(INPUT FOR THIS TASK)

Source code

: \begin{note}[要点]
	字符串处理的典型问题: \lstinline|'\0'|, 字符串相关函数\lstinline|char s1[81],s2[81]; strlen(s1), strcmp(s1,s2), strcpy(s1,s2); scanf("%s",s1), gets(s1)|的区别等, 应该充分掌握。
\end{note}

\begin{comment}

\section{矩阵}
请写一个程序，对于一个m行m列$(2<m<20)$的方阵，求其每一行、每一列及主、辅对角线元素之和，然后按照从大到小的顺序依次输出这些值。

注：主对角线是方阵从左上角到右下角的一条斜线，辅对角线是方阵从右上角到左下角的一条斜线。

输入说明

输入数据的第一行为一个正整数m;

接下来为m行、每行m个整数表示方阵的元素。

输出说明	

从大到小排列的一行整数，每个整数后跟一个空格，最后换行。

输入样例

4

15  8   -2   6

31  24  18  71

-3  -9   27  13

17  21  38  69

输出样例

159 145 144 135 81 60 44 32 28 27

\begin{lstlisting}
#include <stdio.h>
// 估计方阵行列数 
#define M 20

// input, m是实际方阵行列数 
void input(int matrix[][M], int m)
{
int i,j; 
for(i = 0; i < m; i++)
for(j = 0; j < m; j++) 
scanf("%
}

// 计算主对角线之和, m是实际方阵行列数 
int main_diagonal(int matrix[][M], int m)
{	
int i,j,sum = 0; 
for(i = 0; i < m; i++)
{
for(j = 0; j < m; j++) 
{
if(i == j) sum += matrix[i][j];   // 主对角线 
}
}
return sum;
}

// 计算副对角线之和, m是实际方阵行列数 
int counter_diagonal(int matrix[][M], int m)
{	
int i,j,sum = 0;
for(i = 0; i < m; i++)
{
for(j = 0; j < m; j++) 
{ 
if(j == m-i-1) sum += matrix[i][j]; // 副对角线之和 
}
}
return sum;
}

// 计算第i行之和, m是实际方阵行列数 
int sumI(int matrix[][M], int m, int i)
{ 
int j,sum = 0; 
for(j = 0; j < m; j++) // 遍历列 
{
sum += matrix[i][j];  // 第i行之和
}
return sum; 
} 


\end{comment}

(End INPUT FOR THIS TASK)

> **EXERCISE BRIEF**
The answer must be a word-for-word restatement of the records.

> **ANSWER FOR THIS EXERCISE**
Source code

: \begin{note}[要点]
	字符串处理的典型问题: \lstinline|'\0'|, 字符串相关函数\lstinline|char s1[81],s2[81]; strlen(s1), strcmp(s1,s2), strcpy(s1,s2); scanf("%s",s1), gets(s1)|的区别等, 应该充分掌握。
\end{note}

\begin{comment}

\section{矩阵}
请写一个程序，对于一个m行m列$(2<m<20)$的方阵，求其每一行、每一列及主、辅对角线元素之和，然后按照从大到小的顺序依次输出这些值。

注：主对角线是方阵从左上角到右下角的一条斜线，辅对角线是方阵从右上角到左下角的一条斜线。

输入说明

输入数据的第一行为一个正整数m;

接下来为m行、每行m个整数表示方阵的元素。

输出说明	

从大到小排列的一行整数，每个整数后跟一个空格，最后换行。

输入样例

4

15  8   -2   6

31  24  18  71

-3  -9   27  13

17  21  38  69

输出样例

159 145 144 135 81 60 44 32 28 27

\begin{lstlisting}
#include <stdio.h>
// 估计方阵行列数 
#define M 20

// input, m是实际方阵行列数 
void input(int matrix[][M], int m)
{
int i,j; 
for(i = 0; i < m; i++)
for(j = 0; j < m; j++) 
scanf("%
}

// 计算主对角线之和, m是实际方阵行列数 
int main_diagonal(int matrix[][M], int m)
{	
int i,j,sum = 0; 
for(i = 0; i < m; i++)
{
for(j = 0; j < m; j++) 
{
if(i == j) sum += matrix[i][j];   // 主对角线 
}
}
return sum;
}

// 计算副对角线之和, m是实际方阵行列数 
int counter_diagonal(int matrix[][M], int m)
{	
int i,j,sum = 0;
for(i = 0; i < m; i++)
{
for(j = 0; j < m; j++) 
{ 
if(j == m-i-1) sum += matrix[i][j]; // 副对角线之和 
}
}
return sum;
}

// 计算第i行之和, m是实际方阵行列数 
int sumI(int matrix[][M], int m, int i)
{ 
int j,sum = 0; 
for(j = 0; j < m; j++) // 遍历列 
{
sum += matrix[i][j];  // 第i行之和
}
return sum; 
} 


\end{comment}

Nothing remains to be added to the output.